Testing Requirements
Write SQL-level integration tests using Supabase's pgTAP or a migration test harness: (1) verify all columns exist with correct types and constraints; (2) verify RLS blocks cross-org SELECT for coordinator role; (3) verify driver can only UPDATE their own declaration status; (4) verify DELETE is blocked and returns an error; (5) verify soft-delete via deleted_at=now() succeeds; (6) verify FK to declaration_templates prevents orphaned rows; (7) verify status CHECK constraint rejects values outside the allowed enum. Also run Dart integration tests against the local Supabase emulator confirming that the DeclarationRepository (task-006) can insert, select, and soft-delete rows as expected.
Row-level security policies for driver assignments and declarations must correctly scope data to the coordinator's chapter without leaking records across organizations. An incorrect RLS predicate could silently return empty result sets or, worse, expose cross-org data, both of which are difficult to detect in unit tests.
Mitigation & Contingency
Mitigation: Write dedicated RLS integration test scenarios with multiple org fixtures asserting both data isolation and correct data visibility. Use Supabase's built-in policy testing utilities and review policies with a second developer.
Contingency: If RLS policies prove too complex to get right quickly, implement application-layer org scoping as a temporary guard while RLS is fixed in a follow-up, with an explicit security review gate before production deployment.
The declaration audit logger must produce tamper-evident records. If the database allows updates or deletes on audit rows, the compliance guarantee is broken. Supabase does not natively prevent row deletion by default.
Mitigation & Contingency
Mitigation: Implement an insert-only RLS policy on the audit table that denies UPDATE and DELETE for all roles including the service role. Add a database trigger that rejects mutation attempts and logs the attempt itself.
Contingency: If immutability cannot be enforced at the database level within the sprint, store audit entries in an append-only Supabase Edge Function log stream as a temporary alternative, with a migration plan to the proper table once constraints are implemented.

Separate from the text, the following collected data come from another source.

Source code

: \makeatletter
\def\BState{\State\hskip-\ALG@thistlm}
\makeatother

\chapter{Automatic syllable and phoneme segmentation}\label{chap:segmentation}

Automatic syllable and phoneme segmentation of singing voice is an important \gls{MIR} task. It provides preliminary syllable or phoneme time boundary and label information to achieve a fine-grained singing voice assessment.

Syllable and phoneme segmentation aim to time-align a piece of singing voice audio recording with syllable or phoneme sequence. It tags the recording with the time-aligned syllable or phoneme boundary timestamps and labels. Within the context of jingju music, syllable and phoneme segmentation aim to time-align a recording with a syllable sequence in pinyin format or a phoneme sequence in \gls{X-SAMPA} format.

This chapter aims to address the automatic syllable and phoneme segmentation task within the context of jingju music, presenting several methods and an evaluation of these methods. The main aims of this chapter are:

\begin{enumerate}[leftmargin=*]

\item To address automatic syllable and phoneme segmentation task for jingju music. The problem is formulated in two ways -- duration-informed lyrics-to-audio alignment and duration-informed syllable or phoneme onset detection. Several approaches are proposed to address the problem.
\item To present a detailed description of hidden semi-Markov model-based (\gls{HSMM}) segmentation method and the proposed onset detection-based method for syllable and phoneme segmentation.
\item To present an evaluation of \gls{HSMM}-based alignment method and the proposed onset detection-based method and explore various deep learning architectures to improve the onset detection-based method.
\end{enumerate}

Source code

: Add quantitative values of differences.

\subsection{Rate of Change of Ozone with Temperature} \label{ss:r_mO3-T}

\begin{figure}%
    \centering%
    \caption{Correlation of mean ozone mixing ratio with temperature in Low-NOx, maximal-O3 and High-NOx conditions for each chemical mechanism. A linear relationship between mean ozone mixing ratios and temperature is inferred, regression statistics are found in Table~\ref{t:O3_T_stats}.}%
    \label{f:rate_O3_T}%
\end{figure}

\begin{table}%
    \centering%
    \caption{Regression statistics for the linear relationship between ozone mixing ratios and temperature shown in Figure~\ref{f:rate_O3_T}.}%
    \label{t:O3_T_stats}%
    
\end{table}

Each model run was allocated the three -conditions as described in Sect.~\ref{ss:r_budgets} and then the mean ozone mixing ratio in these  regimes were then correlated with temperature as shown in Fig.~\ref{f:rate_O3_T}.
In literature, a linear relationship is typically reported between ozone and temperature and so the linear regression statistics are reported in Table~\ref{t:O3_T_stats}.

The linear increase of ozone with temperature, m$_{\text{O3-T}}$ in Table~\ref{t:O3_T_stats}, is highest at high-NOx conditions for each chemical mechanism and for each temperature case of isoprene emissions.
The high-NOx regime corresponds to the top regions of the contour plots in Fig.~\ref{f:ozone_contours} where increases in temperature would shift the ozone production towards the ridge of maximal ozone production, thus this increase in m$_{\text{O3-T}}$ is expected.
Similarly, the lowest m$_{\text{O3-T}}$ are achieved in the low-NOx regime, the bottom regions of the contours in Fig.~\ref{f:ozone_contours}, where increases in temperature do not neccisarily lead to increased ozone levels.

The org-feature-flag-service caches flag values to avoid repeated database reads. If the cache is not invalidated promptly after an admin toggles the flag, coordinators may see stale UI state — either seeing driver features when they should not, or not seeing them when they should.
Mitigation & Contingency
Mitigation: Use a Supabase Realtime subscription to listen for changes on the driver_feature_flag_config table and invalidate the in-memory cache immediately on change. Set a short TTL (60 seconds) as a safety net.
Contingency: If Realtime subscription proves unreliable, expose a manual cache-bust endpoint accessible from the admin toggle action, ensuring the cache is cleared synchronously on every flag change.